The efforts to improve matriculation and increase retention, both on campus and through community-based programs, are important, diverse and not well understood beyond academia. Yet clear “success indicators” exist, but effective implementation of these indicators varies widely among diverse schools and sometimes among diverse faculty and administrators on the same campus.
CHERE provides technical assistance to campuses, community-based agencies, and access programs that could benefit from an outside look at their access, first-year experience, or overall retention efforts, including insights into consistent application of such success indicators.
What Does Research on Promising and Best Practices Tell Us About FYE and Retention?
- Importance of exposure to college life, even the idea of going to college – or some other form of post-secondary education – while in high school, even middle school – including regular, systematic assessment of deficits and efforts to address those to arrive at agreed-upon state of “college readiness” – better measures needed, Accuplacer, Compass and beyond.
- Value of participation in a bridge program, both “summer before” and earlier (e.g., summer programs, before enrollment, that combine skill-building, assessment, deficit reduction, and fun).

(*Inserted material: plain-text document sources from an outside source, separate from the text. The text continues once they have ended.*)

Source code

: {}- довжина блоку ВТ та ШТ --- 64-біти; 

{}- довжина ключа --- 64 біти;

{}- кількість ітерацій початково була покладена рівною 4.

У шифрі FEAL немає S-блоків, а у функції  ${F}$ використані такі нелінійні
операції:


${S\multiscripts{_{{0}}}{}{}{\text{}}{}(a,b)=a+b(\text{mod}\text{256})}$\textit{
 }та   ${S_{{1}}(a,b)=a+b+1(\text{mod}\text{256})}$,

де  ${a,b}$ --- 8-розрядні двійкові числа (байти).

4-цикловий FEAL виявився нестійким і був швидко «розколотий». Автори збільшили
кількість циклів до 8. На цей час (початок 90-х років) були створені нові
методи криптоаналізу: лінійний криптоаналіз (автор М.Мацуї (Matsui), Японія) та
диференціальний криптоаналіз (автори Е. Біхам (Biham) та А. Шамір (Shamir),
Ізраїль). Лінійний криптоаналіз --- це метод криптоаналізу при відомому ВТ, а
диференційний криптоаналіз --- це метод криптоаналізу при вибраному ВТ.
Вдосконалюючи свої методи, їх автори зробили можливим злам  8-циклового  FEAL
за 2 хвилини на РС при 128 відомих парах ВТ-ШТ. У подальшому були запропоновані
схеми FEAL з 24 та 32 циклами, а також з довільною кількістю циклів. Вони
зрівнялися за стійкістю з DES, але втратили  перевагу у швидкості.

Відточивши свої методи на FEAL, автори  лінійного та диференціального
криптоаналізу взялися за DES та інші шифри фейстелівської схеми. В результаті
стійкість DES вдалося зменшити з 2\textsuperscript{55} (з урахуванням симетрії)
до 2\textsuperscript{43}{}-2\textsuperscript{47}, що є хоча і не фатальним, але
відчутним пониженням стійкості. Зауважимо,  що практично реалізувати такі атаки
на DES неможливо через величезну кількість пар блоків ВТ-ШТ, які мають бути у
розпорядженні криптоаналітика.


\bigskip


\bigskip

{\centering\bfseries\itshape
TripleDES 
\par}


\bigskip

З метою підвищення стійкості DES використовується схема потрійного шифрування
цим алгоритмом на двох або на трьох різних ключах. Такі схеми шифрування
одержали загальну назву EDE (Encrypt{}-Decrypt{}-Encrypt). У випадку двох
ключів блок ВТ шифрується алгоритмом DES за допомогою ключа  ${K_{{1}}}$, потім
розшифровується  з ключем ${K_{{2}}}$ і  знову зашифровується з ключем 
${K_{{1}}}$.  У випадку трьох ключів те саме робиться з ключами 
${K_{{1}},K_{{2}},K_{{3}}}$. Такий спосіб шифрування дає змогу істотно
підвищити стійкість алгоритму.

- Once on campus, quickly getting to know a significant adult (e.g., faculty, counselor, Peer Mentor) who knows youths’ name and background – ideally in communication with high school counselor/advisor via “seamless counseling.”
- Inventorying campus survival skills (e.g., David’s “Campus and Life Success Plan” – see copies).
- Quality FYE course: content and process with an interactive teacher. FYE courses are the cutting edge of effective retention. If freshmen do not get off to a good start, they’re in trouble.
- Early exposure to career interests, especially at community colleges
- Compatible roommate(s) and other friends
- Quickly getting involved on campus: formal and informal bonding
- Early exposure to the library, Liberians, library resources
- Developing discipline about studying – ideally, learned in high school, but it’s never too late – minimum of partying.
- Participating in learning communities: FYE, other courses, group projects.
- Not too much paid work
- Lack of financial worries and not too much debt
- Special focus on writing and research skills
- Maintaining healthy family connections
(Note: The book/inventory/guide, Fulfilling the Promise of Community Colleges, from The National Center for First Year Experience and Students in Transition (2011) provides an excellent set of articles on “what works at community colleges,” including a larger survey of community college students.)